Pengarang Wedha-Ma-Sapta dalam menguraikan keunggulan Pandawa mengenai ketabahannya dalam menjalankan tarak brata justru akan membentuk sifat sabar, telaten, dan introspeksi serta membentuk watak sosial berdasar sifat cinta kasih kepada sesama makhluk. Sikap sabar, teliti dan introspeksi ini merupakan dasar yang penting bagi proses pembentukan sifat dan moral ilmuwan di dalam menciptakan, menemukan dan menghasilkan sesuatu output berupa ilmu pengetahuan baru. Hal itu dapat terlaksana, jika di samping sifat sabar, teliti juga disertai unsur kreativitas ilmuwan yang bersangkutan.

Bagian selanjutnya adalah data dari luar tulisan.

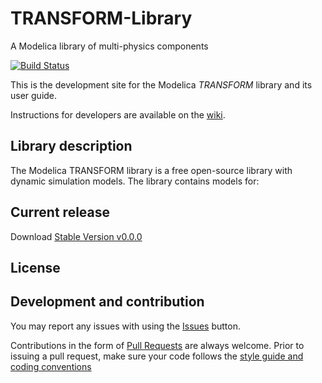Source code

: # TRANSFORM-Library
A Modelica library of multi-physics components

[![Build Status](https://travis-ci.org/ORNL-TRANSFORM/TRANSFORM-Library)](https://travis-ci.org/lbl-srg/modelica-buildings)

This is the development site for the Modelica _TRANSFORM_ library and its user guide.

Instructions for developers are available on the [wiki](https://github.com/ORNL-TRANSFORM/TRANSFORM-Library/wiki).

## Library description

The Modelica TRANSFORM library is a free open-source library with dynamic simulation models. The library contains models for:

## Current release

Download [Stable Version v0.0.0]()

## License

## Development and contribution
You may report any issues with using the [Issues](https://github.com/ORNL-TRANSFORM/TRANSFORM-Library/issues) button.

Contributions in the form of [Pull Requests](https://github.com/ORNL-TRANSFORM/TRANSFORM-Library/pulls) are always welcome.
Prior to issuing a pull request, make sure your code follows the [style guide and coding conventions]()

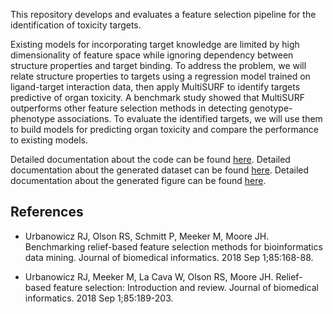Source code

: This repository develops and evaluates a feature selection pipeline for the identification of toxicity targets. 

Existing models for incorporating target knowledge are limited by high dimensionality of feature space while ignoring dependency between structure properties and target binding. To address the problem, we will relate structure properties to targets using a regression model trained on ligand-target interaction data, then apply MultiSURF to identify targets predictive of organ toxicity. A benchmark study showed that MultiSURF outperforms other feature selection methods in detecting genotype-phenotype associations. To evaluate the identified targets, we will use them to build models for predicting organ toxicity and compare the performance to existing models.

Detailed documentation about the code can be found [here](src/README.md). Detailed documentation about the generated dataset can be found [here](data/README.md). Detailed documentation about the generated figure can be found [here](plot/README.md).

## References

+ Urbanowicz RJ, Olson RS, Schmitt P, Meeker M, Moore JH. Benchmarking relief-based feature selection methods for bioinformatics data mining. Journal of biomedical informatics. 2018 Sep 1;85:168-88.

+ Urbanowicz RJ, Meeker M, La Cava W, Olson RS, Moore JH. Relief-based feature selection: Introduction and review. Journal of biomedical informatics. 2018 Sep 1;85:189-203.
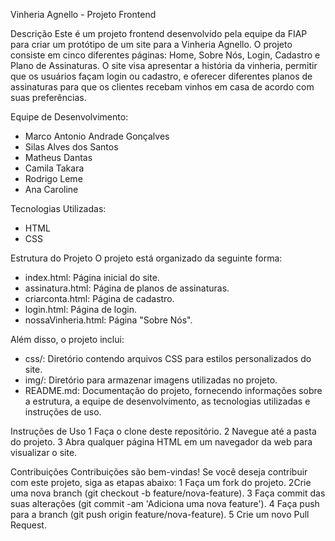 Vinheria Agnello - Projeto Frontend

Descrição
Este é um projeto frontend desenvolvido pela equipe da FIAP para criar um protótipo de um site para a Vinheria Agnello. O projeto consiste em cinco diferentes páginas: Home, Sobre Nós, Login, Cadastro e Plano de Assinaturas. O site visa apresentar a história da vinheria, permitir que os usuários façam login ou cadastro, e oferecer diferentes planos de assinaturas para que os clientes recebam vinhos em casa de acordo com suas preferências.

Equipe de Desenvolvimento:
- Marco Antonio Andrade Gonçalves
- Silas Alves dos Santos
- Matheus Dantas
- Camila Takara
- Rodrigo Leme
- Ana Caroline

Tecnologias Utilizadas:
- HTML
- CSS

Estrutura do Projeto
O projeto está organizado da seguinte forma:
- index.html: Página inicial do site.
- assinatura.html: Página de planos de assinaturas.
- criarconta.html: Página de cadastro.
- login.html: Página de login.
- nossaVinheria.html: Página "Sobre Nós".

Além disso, o projeto inclui:
- css/: Diretório contendo arquivos CSS para estilos personalizados do site.
- img/: Diretório para armazenar imagens utilizadas no projeto.
- README.md: Documentação do projeto, fornecendo informações sobre a estrutura, a equipe de desenvolvimento, as tecnologias utilizadas e instruções de uso.

Instruções de Uso
1 Faça o clone deste repositório.
2 Navegue até a pasta do projeto.
3 Abra qualquer página HTML em um navegador da web para visualizar o site.

Contribuições
Contribuições são bem-vindas! Se você deseja contribuir com este projeto, siga as etapas abaixo:
1 Faça um fork do projeto.
2Crie uma nova branch (git checkout -b feature/nova-feature).
3 Faça commit das suas alterações (git commit -am 'Adiciona uma nova feature').
4 Faça push para a branch (git push origin feature/nova-feature).
5 Crie um novo Pull Request.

Sebagai catatan kritis, dalam situasi sekarang ini (alam yang berdimensi pembangunan seutuhnya baik material maupun spiritual, jasmani maupun rohani), maka kebutuhan makan juga menduduki sarana penting di samping kebutuhan papan, sandang, pendidikan dan kesehatan. Namun yang dimaksud di sini bukan pada unsur makanannya, tetapi yang penting adalah gizi makanan tersebut sebagai salah satu faktor yang mendukung lahirnya generasi yang berkualitas unggul.
BAB IV
PENUTUP
Berdasarkan uraian-uraian di depan dapat ditarik kesimpulan bahwa jika ditinjau dari perspektif kekinian (kontemporalitas), maka peringatan-peringatan pengarang tentang makanan dalam Serat Wedha-Ma-Sapta ini tidak lain adalah fungsi makanan untuk memenuhi kebutuhan biologis seseorang yang tidak terkontrol dapat berpengaruh negative kepada kesadaran seseorang tersebut. Implikasinya dapat menyebabkan orang bersifat loba, tamak bahkan serakah. Hal itu merupakan bibit timbulnya keresahan sosial.

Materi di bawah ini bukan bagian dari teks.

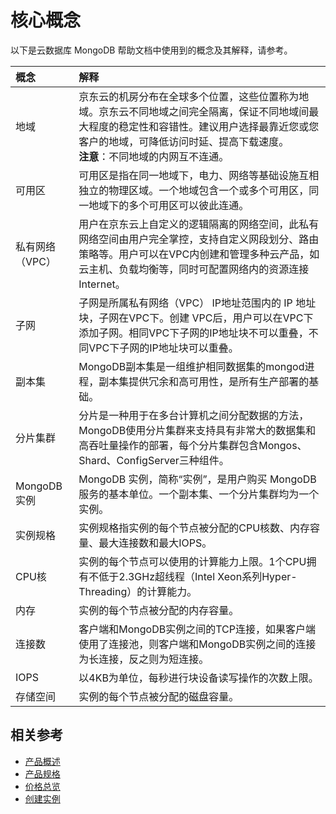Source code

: # 核心概念

以下是云数据库 MongoDB 帮助文档中使用到的概念及其解释，请参考。

| 概念            | 解释                                                         |
| :-------------- | :----------------------------------------------------------- |
| 地域            | 京东云的机房分布在全球多个位置，这些位置称为地域。京东云不同地域之间完全隔离，保证不同地域间最大程度的稳定性和容错性。建议用户选择最靠近您或您客户的地域，可降低访问时延、提高下载速度。<br />**注意**：不同地域的内网互不连通。 |
| 可用区          | 可用区是指在同一地域下，电力、网络等基础设施互相独立的物理区域。一个地域包含一个或多个可用区，同一地域下的多个可用区可以彼此连通。 |
| 私有网络（VPC） | 用户在京东云上自定义的逻辑隔离的网络空间，此私有网络空间由用户完全掌控，支持自定义网段划分、路由策略等。用户可以在VPC内创建和管理多种云产品，如云主机、负载均衡等，同时可配置网络内的资源连接Internet。 |
| 子网            | 子网是所属私有网络（VPC） IP地址范围内的 IP 地址块，子网在VPC下。创建 VPC后，用户可以在VPC下添加子网。相同VPC下子网的IP地址块不可以重叠，不同VPC下子网的IP地址块可以重叠。 |
| 副本集          | MongoDB副本集是一组维护相同数据集的mongod进程，副本集提供冗余和高可用性，是所有生产部署的基础。 |
| 分片集群        | 分片是一种用于在多台计算机之间分配数据的方法，MongoDB使用分片集群来支持具有非常大的数据集和高吞吐量操作的部署，每个分片集群包含Mongos、Shard、ConfigServer三种组件。 |
| MongoDB 实例    | MongoDB 实例，简称“实例”，是用户购买 MongoDB 服务的基本单位。一个副本集、一个分片集群均为一个实例。 |
| 实例规格        | 实例规格指实例的每个节点被分配的CPU核数、内存容量、最大连接数和最大IOPS。 |
| CPU核           | 实例的每个节点可以使用的计算能力上限。1个CPU拥有不低于2.3GHz超线程（Intel Xeon系列Hyper-Threading）的计算能力。 |
| 内存            | 实例的每个节点被分配的内存容量。                             |
| 连接数          | 客户端和MongoDB实例之间的TCP连接，如果客户端使用了连接池，则客户端和MongoDB实例之间的连接为长连接，反之则为短连接。 |
| IOPS            | 以4KB为单位，每秒进行块设备读写操作的次数上限。              |
| 存储空间        | 实例的每个节点被分配的磁盘容量。                             |

## 相关参考

- [产品概述](../Introduction/Product-Overview.md)
- [产品规格](../Introduction/Specifications.md)
- [价格总览](../Pricing/Price-Overview.md)
- [创建实例](../Getting-Started/Create-Instance.md)
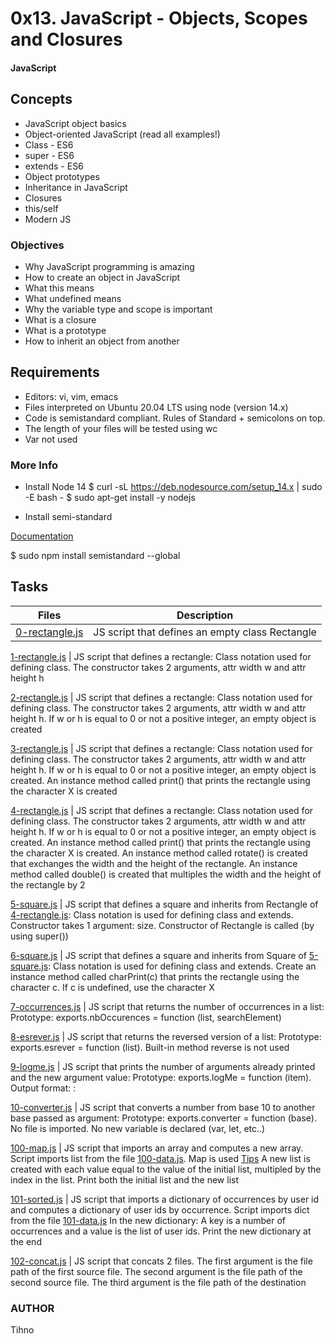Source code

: # 0x13. JavaScript - Objects, Scopes and Closures
#### JavaScript

## Concepts
* JavaScript object basics
* Object-oriented JavaScript (read all examples!)
* Class - ES6
* super - ES6
* extends - ES6
* Object prototypes
* Inheritance in JavaScript
* Closures
* this/self
* Modern JS

### Objectives
* Why JavaScript programming is amazing
* How to create an object in JavaScript
* What this means
* What undefined means
* Why the variable type and scope is important
* What is a closure
* What is a prototype
* How to inherit an object from another

## Requirements
* Editors: vi, vim, emacs
* Files interpreted on Ubuntu 20.04 LTS using node (version 14.x)
* Code is semistandard compliant. Rules of Standard + semicolons on top.
* The length of your files will be tested using wc
* Var not used

### More Info
* Install Node 14
$ curl -sL https://deb.nodesource.com/setup_14.x | sudo -E bash -
$ sudo apt-get install -y nodejs

* Install semi-standard

[Documentation](https://github.com/standard/semistandard)

$ sudo npm install semistandard --global

## Tasks
Files | Description
----- | -----------
[0-rectangle.js](./0-rectangle.js) | JS script that defines an empty class Rectangle

[1-rectangle.js](./1-rectangle.js) | JS script that defines a rectangle: Class notation used for defining class. The constructor takes 2 arguments, attr width  w and attr height h

[2-rectangle.js](./2-rectangle.js) | JS script that defines a rectangle: Class notation used for defining class. The constructor takes 2 arguments, attr width  w and attr height h. If w or h is equal to 0 or not a positive integer, an empty object is created

[3-rectangle.js](./3-rectangle.js) | JS script that defines a rectangle: Class notation used for defining class. The constructor takes 2 arguments, attr width  w and attr height h. If w or h is equal to 0 or not a positive integer, an empty object is created. An instance method called print() that prints the rectangle using the character X is created

[4-rectangle.js](./4-rectangle.js) | JS script that defines a rectangle: Class notation used for defining class. The constructor takes 2 arguments, attr width  w and attr height h. If w or h is equal to 0 or not a positive integer, an empty object is created. An instance method called print() that prints the rectangle using the character X is created. An instance method called rotate() is created that exchanges the width and the height of the rectangle. An instance method called double() is created that multiples the width and the height of the rectangle by 2

[5-square.js](./5-square.js) | JS script that defines a square and inherits from Rectangle of [4-rectangle.js](./4-rectangle.js): Class notation is used for defining class and extends. Constructor takes 1 argument: size. Constructor of Rectangle is called (by using super())

[6-square.js](./6-square.js) | JS script that defines a square and inherits from Square of [5-square.js](./5-square.js): Class notation is used for defining class and extends. Create an instance method called charPrint(c) that prints the rectangle using the character c. If c is undefined, use the character X

[7-occurrences.js](./7-occurrences.js) | JS script that returns the number of occurrences in a list: Prototype: exports.nbOccurences = function (list, searchElement)

[8-esrever.js](./8-esrever.js) | JS script that returns the reversed version of a list: Prototype: exports.esrever = function (list). Built-in method reverse is not used

[9-logme.js](./9-logme.js) | JS script that prints the number of arguments already printed and the new argument value: Prototype: exports.logMe = function (item). Output format: <number arguments already printed>: <current argument value>

[10-converter.js](./10-converter.js) | JS script that converts a number from base 10 to another base passed as argument: Prototype: exports.converter = function (base). No file is imported. No new variable is declared (var, let, etc..)

[100-map.js](./100-map.js) | JS script that imports an array and computes a new array. Script imports list from the file [100-data.js](./100-data.js). Map is used [Tips](https://developer.mozilla.org/en-US/docs/Web/JavaScript/Reference/Global_Objects/Array/map?v=control) A new list is created with each value equal to the value of the initial list, multipled by the index in the list. Print both the initial list and the new list

[101-sorted.js](./101-sorted.js) | JS script that imports a dictionary of occurrences by user id and computes a dictionary of user ids by occurrence. Script imports dict from the file [101-data.js](./101-data.js) In the new dictionary: A key is a number of occurrences and a value is the list of user ids. Print the new dictionary at the end

[102-concat.js](./102-concat.js) | JS script that concats 2 files. The first argument is the file path of the first source file. The second argument is the file path of the second source file. The third argument is the file path of the destination


### AUTHOR
Tihno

Secara umum Serat Wedha-Ma-Sapta mengandung nilai nilai filosofis sebagai berikut :
1.Etika yang dianut di dalam Serat Wedha-Ma-Sapta secara ontologism bersifat deterministis artinya kebebasan manusia secara eksistensial dibatasi norma-norma moral yang bersumber pada warisan budaya tradisional.
2.Pada dasarnya untuk dapat menjadi manusia utama, orang harus menjalani ajaran yang positif dan meninggalkan semua larangan yang termuat di dalam Wedha-Ma-Sapta.

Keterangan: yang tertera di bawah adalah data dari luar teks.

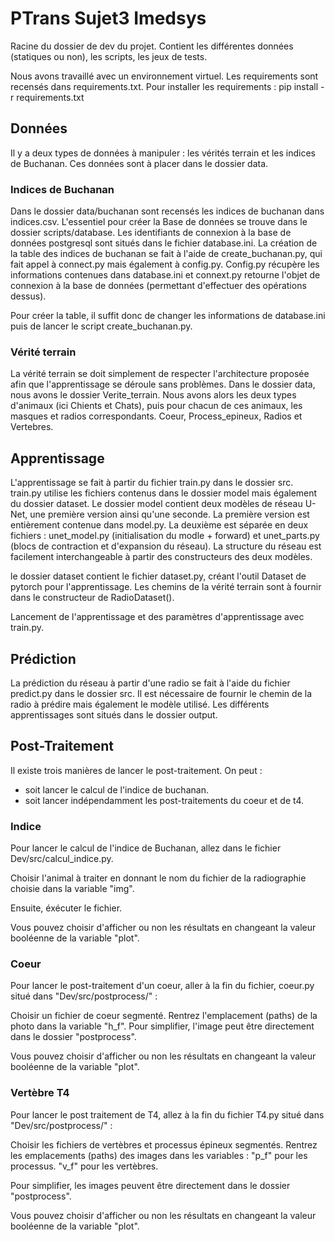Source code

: # PTrans Sujet3 Imedsys


Racine du dossier de dev du projet.
Contient les différentes données (statiques ou non), les scripts, les jeux de tests.

Nous avons travaillé avec un environnement virtuel.
Les requirements sont recensés dans requirements.txt.
Pour installer les requirements :
pip install -r requirements.txt


## Données 

Il y a deux types de données à manipuler : les vérités terrain et les indices de Buchanan.
Ces données sont à placer dans le dossier data.

### Indices de Buchanan

Dans le dossier data/buchanan sont recensés les indices de buchanan dans indices.csv.
L'essentiel pour créer la Base de données se trouve dans le dossier scripts/database.
Les identifiants de connexion à la base de données postgresql sont situés dans le fichier database.ini.
La création de la table des indices de buchanan se fait à l'aide de create_buchanan.py, qui fait
appel à connect.py mais également à config.py.
Config.py récupère les informations contenues dans database.ini et connext.py retourne l'objet de connexion
à la base de données (permettant d'effectuer des opérations dessus).

Pour créer la table, il suffit donc de changer les informations de database.ini puis de lancer le script create_buchanan.py.

### Vérité terrain

La vérité terrain se doit simplement de respecter l'architecture proposée afin que l'apprentissage 
se déroule sans problèmes.
Dans le dossier data, nous avons le dossier Verite_terrain.
Nous avons alors les deux types d'animaux (ici Chients et Chats), puis pour chacun de ces animaux, les masques et 
radios correspondants. Coeur, Process_epineux, Radios et Vertebres. 



## Apprentissage

L'apprentissage se fait à partir du fichier train.py dans le dossier src. 
train.py utilise les fichiers contenus dans le dossier model mais également du dossier dataset. 
Le dossier model contient deux modèles de réseau U-Net, une première version ainsi qu'une seconde.
La première version est entièrement contenue dans model.py.
La deuxième est séparée en deux fichiers : unet_model.py (initialisation du modle + forward) et unet_parts.py (blocs de contraction et d'expansion du réseau).
La structure du réseau est facilement interchangeable à partir des constructeurs des deux modèles.  

le dossier dataset contient le fichier dataset.py, créant l'outil Dataset de pytorch pour l'apprentissage.
Les chemins de la vérité terrain sont à fournir dans le constructeur de RadioDataset().

Lancement de l'apprentissage et des paramètres d'apprentissage avec train.py. 

## Prédiction

La prédiction du réseau à partir d'une radio se fait à l'aide du fichier predict.py dans le dossier src.
Il est nécessaire de fournir le chemin de la radio à prédire mais également le modèle utilisé.
Les différents apprentissages sont situés dans le dossier output.

## Post-Traitement

Il existe trois manières de lancer le post-traitement. On peut :
- soit lancer le calcul de l'indice de buchanan.
- soit lancer indépendamment les post-traitements du coeur et de t4.

### Indice

Pour lancer le calcul de l'indice de Buchanan, allez dans le fichier Dev/src/calcul_indice.py. 

Choisir l'animal à traiter en donnant le nom du fichier de la radiographie choisie dans la variable "img". 

Ensuite, éxécuter le fichier. 

Vous pouvez choisir d'afficher ou non les résultats en changeant la valeur booléenne de la variable "plot".

### Coeur

Pour lancer le post-traitement d'un coeur, aller à la fin du fichier, coeur.py situé dans "Dev/src/postprocess/" :

Choisir un fichier de coeur segmenté. Rentrez l'emplacement (paths) de la photo dans la variable "h_f".
Pour simplifier, l'image peut être directement dans le dossier "postprocess".

Vous pouvez choisir d'afficher ou non les résultats en changeant la valeur booléenne de la variable "plot".

### Vertèbre T4

Pour lancer le post traitement de T4, allez à la fin du fichier T4.py situé dans "Dev/src/postprocess/" :

Choisir les fichiers de vertèbres et processus épineux segmentés. Rentrez les emplacements (paths) des images dans les variables :
"p_f" pour les processus.
"v_f" pour les vertèbres. 

Pour simplifier, les images peuvent être directement dans le dossier "postprocess".


Vous pouvez choisir d'afficher ou non les résultats en changeant la valeur booléenne de la variable "plot".



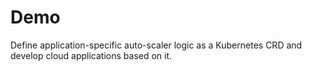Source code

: # Demo

Define application-specific auto-scaler logic as a Kubernetes CRD and develop cloud applications based on it.
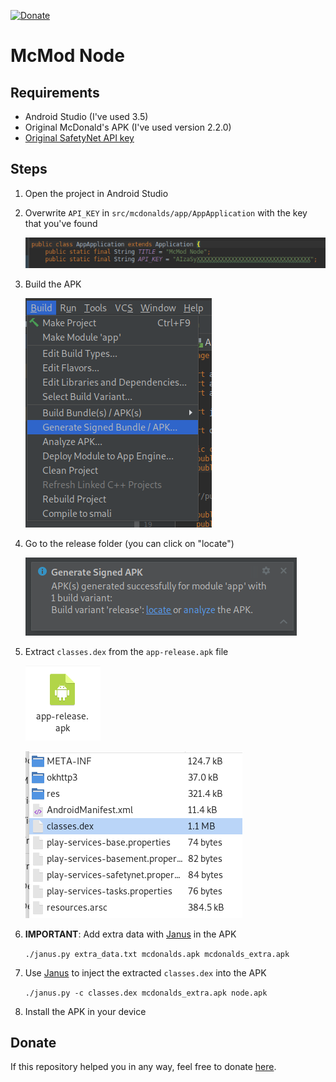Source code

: [![Donate](https://img.shields.io/badge/Donate-Paypal-blue.svg)][donate]

# McMod Node

## Requirements
* Android Studio (I've used 3.5)
* Original McDonald's APK (I've used version 2.2.0)
* [Original SafetyNet API key](https://github.com/giacomoferretti/ffapi-project/wiki/How-to-get-SafetyNet-API-key-from-the-original-app)

## Steps
1. Open the project in Android Studio
2. Overwrite `API_KEY` in `src/mcdonalds/app/AppApplication` with the key that 
   you've found

	[![](../.images/node_key.png)](#)

3. Build the APK

	[![](../.images/build.png)](#)

4. Go to the release folder (you can click on "locate")

	[![](../.images/locate.png)](#)

5. Extract `classes.dex` from the `app-release.apk` file
	
	[![](../.images/app-release.png)](#)

	[![](../.images/classes_dex.png)](#)

6. **IMPORTANT**: Add extra data with [Janus] in the APK

	`./janus.py extra_data.txt mcdonalds.apk mcdonalds_extra.apk` 

7. Use [Janus] to inject the extracted `classes.dex` into the APK

	`./janus.py -c classes.dex mcdonalds_extra.apk node.apk`

8. Install the APK in your device

## Donate
If this repository helped you in any way, feel free to donate [here][donate].

[donate]: https://paypal.me/hexile0
[janus]: https://github.com/giacomoferretti/janus-toolkit
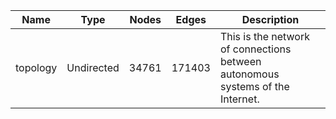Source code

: | Name | Type | Nodes | Edges | Description |
| ---- | ---- | ----- | ----- | ----------- |
| topology | Undirected | 34761 | 171403 | This is the network of connections between autonomous systems of the Internet. |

3.Ajaran yang berupa larangan-larangan yang terkandung dalam Serat Wedha-Ma-Sapta ternyata ada relevansinya dengan larangan-larangan yang terdapat di dalam ajaran agama.
4.Apabila manusia dapat menjalani ajaran yang bersifat positif dan menghindarkan diri dari semua bentuk larangan yang ada di dalam Serat Wedha-Ma-Sapta, berarti tujuan pembentukan karakter manusia utama diharapkan dapat tercapai.
DAFTAR PUSTAKA
Danandjadja, James. 1986. Folklor Indonesia. Jakarta: Pustaka Grafiti Pers
Mulyani, Hesti. 2008. Diktat Mata Kuliah Komprehensi Tulis Lanjut.Tidak diterbitkan. Universitas Negeri Yogyakarta.
Purwadi. 2008. Etika Jawa. Diktat mata kuliah yang tidak diterbitkan.
Purwadi. 2007. Filsafat Jawa. Yogyakarta : Cipta Pustaka
Sri Mulyono. 1983. Simbolisme dan Mistikisme dalam Wayang. Jakarta : Gunung Agung.